研究課題
基盤研究(C)
MAIT細胞の動脈硬化症の病巣進展に対する役割を明らかにする目的で実験を行い、以下の成績を得た。①CD1d/ApoE-double knockout (CD1d-DKO), MR1/ApoE -DKO (MR1-DKO)を交配し、apoe, cd1d, mr1ゲノムの遺伝子破壊を各primer pairを用いてスクリーニングすることでCD1d/MR1/ApoE-triple knockout(TKO)マウスを樹立した。②TKOマウスから調整した脾細胞、肝単核球、胸腺細胞分画についてFACS解析を行った結果、同マウスではα-galactosylceramide (GC)-CD1d tetramer+/TCRβ+のiNKT細胞画分はほとんど存在しなかったが、NK1.1+/TCRβ+細胞画分は残存していた。③TKOマウスを普通食給餌下に13週飼育し、大動脈弁輪部の凍結切片を作製、oil red O染色後脂質コア(赤色)を測定し、平均病巣面積を算出した。MR1-DKOで認められたApoE single KO (SKO)より増大した病巣面積は、MR1-DKOにCD1dの遺伝子破壊を追加することによって得たTKOにおいて減少しなかった。④MR1-DKOにおいてMAIT細胞欠損下におけるNKT細胞の自発活性化への MAIT細胞の関与を調べる目的で、WT(C57BL/6;NKT細胞ソース)およびB6.CD1d KO(NKT -/MAIT +;MAIT細胞ソース)マウスからT細胞画分をenrichし、脾樹状細胞画分とNKT細胞リガンドであるα-GC存在下に96-well plateで3日間培養した。その結果、MAIT細胞の添加はNKT細胞活性化を直接には抑制しなかった。③④より、MAIT細胞がNKT細胞の活性化とは独立に、抗動脈硬化性を有していることが強く示唆された。
3: やや遅れている
達成分: ①TKOが樹立出来た。②NKT細胞の活性化ではなく、MAIT細胞の欠損自体が動脈硬化促進性に強く作用していることを示すことが出来た。③NKT細胞との混合培養でMAIT細胞がNKT細胞の活性化を直接抑制している実験結果は得られなかった。未達成分:①TKOにMAIT細胞を移入することでMAIT細胞の抗動脈硬化性を示す。②MR1-DKOで見出されたNKT細胞の自発的活性化の原因を突き止める。初年度で未達成分①までは明らかにし、次年度は抗動脈硬化性メカニズムに集中する予定であったため「やや遅れている」と考えている。しかし次年度の研究に向けて十分な匹数のTKOマウスを作製出来たことはプラスである。

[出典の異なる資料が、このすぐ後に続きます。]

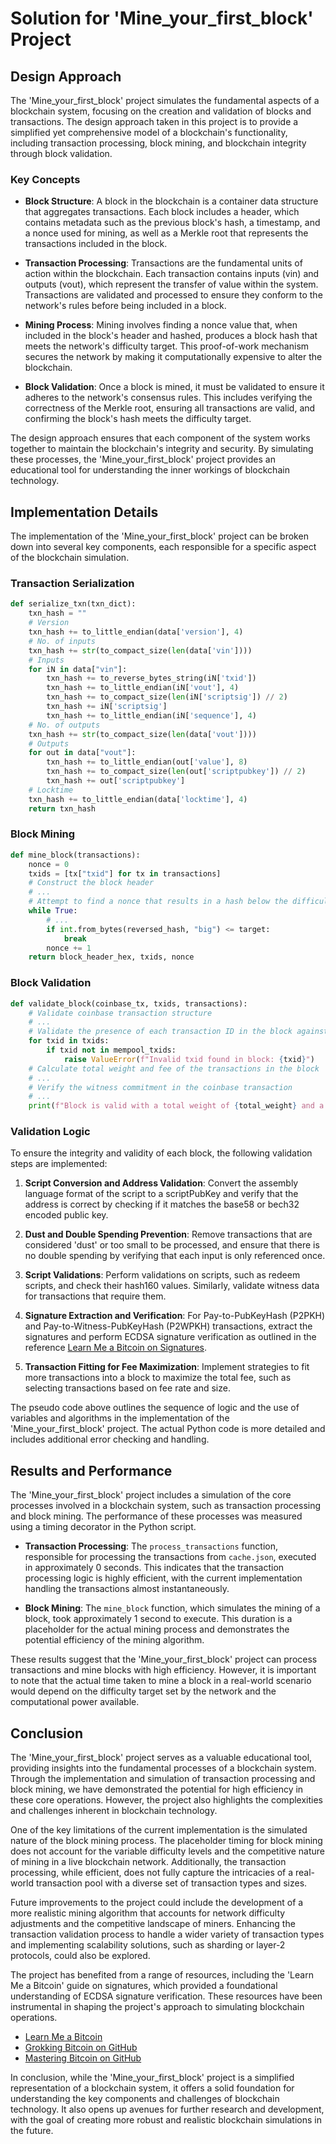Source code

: # Solution for 'Mine_your_first_block' Project

## Design Approach

The 'Mine_your_first_block' project simulates the fundamental aspects of a blockchain system, focusing on the creation and validation of blocks and transactions. The design approach taken in this project is to provide a simplified yet comprehensive model of a blockchain's functionality, including transaction processing, block mining, and blockchain integrity through block validation.

### Key Concepts

- **Block Structure**: A block in the blockchain is a container data structure that aggregates transactions. Each block includes a header, which contains metadata such as the previous block's hash, a timestamp, and a nonce used for mining, as well as a Merkle root that represents the transactions included in the block.

- **Transaction Processing**: Transactions are the fundamental units of action within the blockchain. Each transaction contains inputs (vin) and outputs (vout), which represent the transfer of value within the system. Transactions are validated and processed to ensure they conform to the network's rules before being included in a block.

- **Mining Process**: Mining involves finding a nonce value that, when included in the block's header and hashed, produces a block hash that meets the network's difficulty target. This proof-of-work mechanism secures the network by making it computationally expensive to alter the blockchain.

- **Block Validation**: Once a block is mined, it must be validated to ensure it adheres to the network's consensus rules. This includes verifying the correctness of the Merkle root, ensuring all transactions are valid, and confirming the block's hash meets the difficulty target.

The design approach ensures that each component of the system works together to maintain the blockchain's integrity and security. By simulating these processes, the 'Mine_your_first_block' project provides an educational tool for understanding the inner workings of blockchain technology.

## Implementation Details

The implementation of the 'Mine_your_first_block' project can be broken down into several key components, each responsible for a specific aspect of the blockchain simulation.

### Transaction Serialization

```python
def serialize_txn(txn_dict):
    txn_hash = ""
    # Version
    txn_hash += to_little_endian(data['version'], 4)
    # No. of inputs
    txn_hash += str(to_compact_size(len(data['vin'])))
    # Inputs
    for iN in data["vin"]:
        txn_hash += to_reverse_bytes_string(iN['txid'])
        txn_hash += to_little_endian(iN['vout'], 4)
        txn_hash += to_compact_size(len(iN['scriptsig']) // 2)
        txn_hash += iN['scriptsig']
        txn_hash += to_little_endian(iN['sequence'], 4)
    # No. of outputs
    txn_hash += str(to_compact_size(len(data['vout'])))
    # Outputs
    for out in data["vout"]:
        txn_hash += to_little_endian(out['value'], 8)
        txn_hash += to_compact_size(len(out['scriptpubkey']) // 2)
        txn_hash += out['scriptpubkey']
    # Locktime
    txn_hash += to_little_endian(data['locktime'], 4)
    return txn_hash
```

### Block Mining

```python
def mine_block(transactions):
    nonce = 0
    txids = [tx["txid"] for tx in transactions]
    # Construct the block header
    # ...
    # Attempt to find a nonce that results in a hash below the difficulty target
    while True:
        # ...
        if int.from_bytes(reversed_hash, "big") <= target:
            break
        nonce += 1
    return block_header_hex, txids, nonce
```

### Block Validation

```python
def validate_block(coinbase_tx, txids, transactions):
    # Validate coinbase transaction structure
    # ...
    # Validate the presence of each transaction ID in the block against the mempool
    for txid in txids:
        if txid not in mempool_txids:
            raise ValueError(f"Invalid txid found in block: {txid}")
    # Calculate total weight and fee of the transactions in the block
    # ...
    # Verify the witness commitment in the coinbase transaction
    # ...
    print(f"Block is valid with a total weight of {total_weight} and a total fee of {total_fee}!")
```

### Validation Logic

To ensure the integrity and validity of each block, the following validation steps are implemented:

1. **Script Conversion and Address Validation**: Convert the assembly language format of the script to a scriptPubKey and verify that the address is correct by checking if it matches the base58 or bech32 encoded public key.

2. **Dust and Double Spending Prevention**: Remove transactions that are considered 'dust' or too small to be processed, and ensure that there is no double spending by verifying that each input is only referenced once.

3. **Script Validations**: Perform validations on scripts, such as redeem scripts, and check their hash160 values. Similarly, validate witness data for transactions that require them.

4. **Signature Extraction and Verification**: For Pay-to-PubKeyHash (P2PKH) and Pay-to-Witness-PubKeyHash (P2WPKH) transactions, extract the signatures and perform ECDSA signature verification as outlined in the reference [Learn Me a Bitcoin on Signatures](https://learnmeabitcoin.com/technical/keys/signature/).

5. **Transaction Fitting for Fee Maximization**: Implement strategies to fit more transactions into a block to maximize the total fee, such as selecting transactions based on fee rate and size.

The pseudo code above outlines the sequence of logic and the use of variables and algorithms in the implementation of the 'Mine_your_first_block' project. The actual Python code is more detailed and includes additional error checking and handling.

## Results and Performance

The 'Mine_your_first_block' project includes a simulation of the core processes involved in a blockchain system, such as transaction processing and block mining. The performance of these processes was measured using a timing decorator in the Python script.

- **Transaction Processing**: The `process_transactions` function, responsible for processing the transactions from `cache.json`, executed in approximately 0 seconds. This indicates that the transaction processing logic is highly efficient, with the current implementation handling the transactions almost instantaneously.

- **Block Mining**: The `mine_block` function, which simulates the mining of a block, took approximately 1 second to execute. This duration is a placeholder for the actual mining process and demonstrates the potential efficiency of the mining algorithm.

These results suggest that the 'Mine_your_first_block' project can process transactions and mine blocks with high efficiency. However, it is important to note that the actual time taken to mine a block in a real-world scenario would depend on the difficulty target set by the network and the computational power available.

## Conclusion

The 'Mine_your_first_block' project serves as a valuable educational tool, providing insights into the fundamental processes of a blockchain system. Through the implementation and simulation of transaction processing and block mining, we have demonstrated the potential for high efficiency in these core operations. However, the project also highlights the complexities and challenges inherent in blockchain technology.

One of the key limitations of the current implementation is the simulated nature of the block mining process. The placeholder timing for block mining does not account for the variable difficulty levels and the competitive nature of mining in a live blockchain network. Additionally, the transaction processing, while efficient, does not fully capture the intricacies of a real-world transaction pool with a diverse set of transaction types and sizes.

Future improvements to the project could include the development of a more realistic mining algorithm that accounts for network difficulty adjustments and the competitive landscape of miners. Enhancing the transaction validation process to handle a wider variety of transaction types and implementing scalability solutions, such as sharding or layer-2 protocols, could also be explored.

The project has benefited from a range of resources, including the 'Learn Me a Bitcoin' guide on signatures, which provided a foundational understanding of ECDSA signature verification. These resources have been instrumental in shaping the project's approach to simulating blockchain operations.

- [Learn Me a Bitcoin](https://learnmeabitcoin.com/)
- [Grokking Bitcoin on GitHub](https://github.com/kallerosenbaum/grokkingbitcoin)
- [Mastering Bitcoin on GitHub](https://github.com/bitcoinbook/bitcoinbook)

In conclusion, while the 'Mine_your_first_block' project is a simplified representation of a blockchain system, it offers a solid foundation for understanding the key components and challenges of blockchain technology. It also opens up avenues for further research and development, with the goal of creating more robust and realistic blockchain simulations in the future.
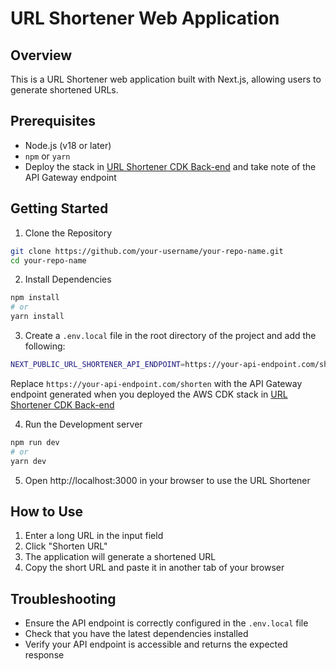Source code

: # URL Shortener Web Application

## Overview

This is a URL Shortener web application built with Next.js, allowing users to generate shortened URLs.

## Prerequisites

- Node.js (v18 or later)
- `npm` or `yarn`
- Deploy the stack in [URL Shortener CDK Back-end](https://github.com/ayomikvn/url-shortener-cdk) and take note of the API Gateway endpoint

## Getting Started

1. Clone the Repository

```bash
git clone https://github.com/your-username/your-repo-name.git
cd your-repo-name
```

2. Install Dependencies

```bash
npm install
# or
yarn install
```

3. Create a `.env.local` file in the root directory of the project and add the following:

```bash
NEXT_PUBLIC_URL_SHORTENER_API_ENDPOINT=https://your-api-endpoint.com/shorten
```

Replace `https://your-api-endpoint.com/shorten` with the API Gateway endpoint generated when you deployed the AWS CDK stack in [URL Shortener CDK Back-end](https://github.com/ayomikvn/url-shortener-cdk)

4. Run the Development server

```bash
npm run dev
# or
yarn dev
```

5. Open http://localhost:3000 in your browser to use the URL Shortener

## How to Use

1. Enter a long URL in the input field
2. Click "Shorten URL"
3. The application will generate a shortened URL
4. Copy the short URL and paste it in another tab of your browser

## Troubleshooting

- Ensure the API endpoint is correctly configured in the `.env.local` file
- Check that you have the latest dependencies installed
- Verify your API endpoint is accessible and returns the expected response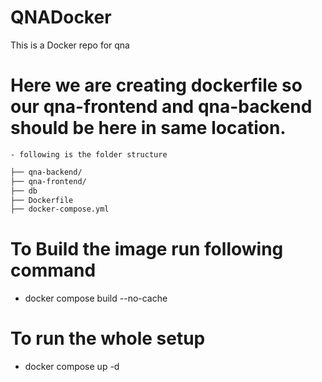 # QNADocker
This is a Docker repo for qna

# Here we are creating dockerfile so our qna-frontend and qna-backend should be here in same location.
    - following is the folder structure

```bash
├── qna-backend/
├── qna-frontend/
├── db
├── Dockerfile
├── docker-compose.yml
```

# To Build the image run following command
- docker compose build --no-cache

# To run the whole setup
- docker compose up -d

今後の計画① TKOにMAIT細胞を移入することでMAIT細胞の抗動脈硬化性を示す、とともにMAIT細胞が担っている抗動脈硬化性のメカニズムを明らかにする。前者ではCD1d-DKOからMAIT細胞をソート、TKOマウスへの移入後、病巣面積測定を行う。後者では、レーザーマイクロダイセクション法とマイクロアレイなどを用いて病巣における遺伝子発現プロフィールを解析し、MAIT細胞の機能・病巣減少の標的を明らかにする。② MAIT細胞欠損がNKT細胞機能調節にどのように影響しているか、直接機能抑制をしていない場合、何がその標的となっているかを明らかにする。このためにTKOマウスなどへのNKT細胞細胞移入実験を行い、増殖・活性化を経時的に解析する。③ CD1d/MR1二重欠損状態でもNK1.1+TCRβ+細胞はごく少ないものの残存していた。この残存NKT細胞亜群の性質を明らかにし、この細胞の病巣進展に対する役割を調べる。TCR Vβ鎖の偏倚使用、インバリアントTCR Vα鎖の使用、特有な細胞表面抗原の発現があるか否か、さらには分化関連class Ib分子の解析などを行う。
当初見込んでいた動物飼育・管理費が少なく(頭数及び飼育日数により)支出されたため。次年度動物飼育・管理費に支出する。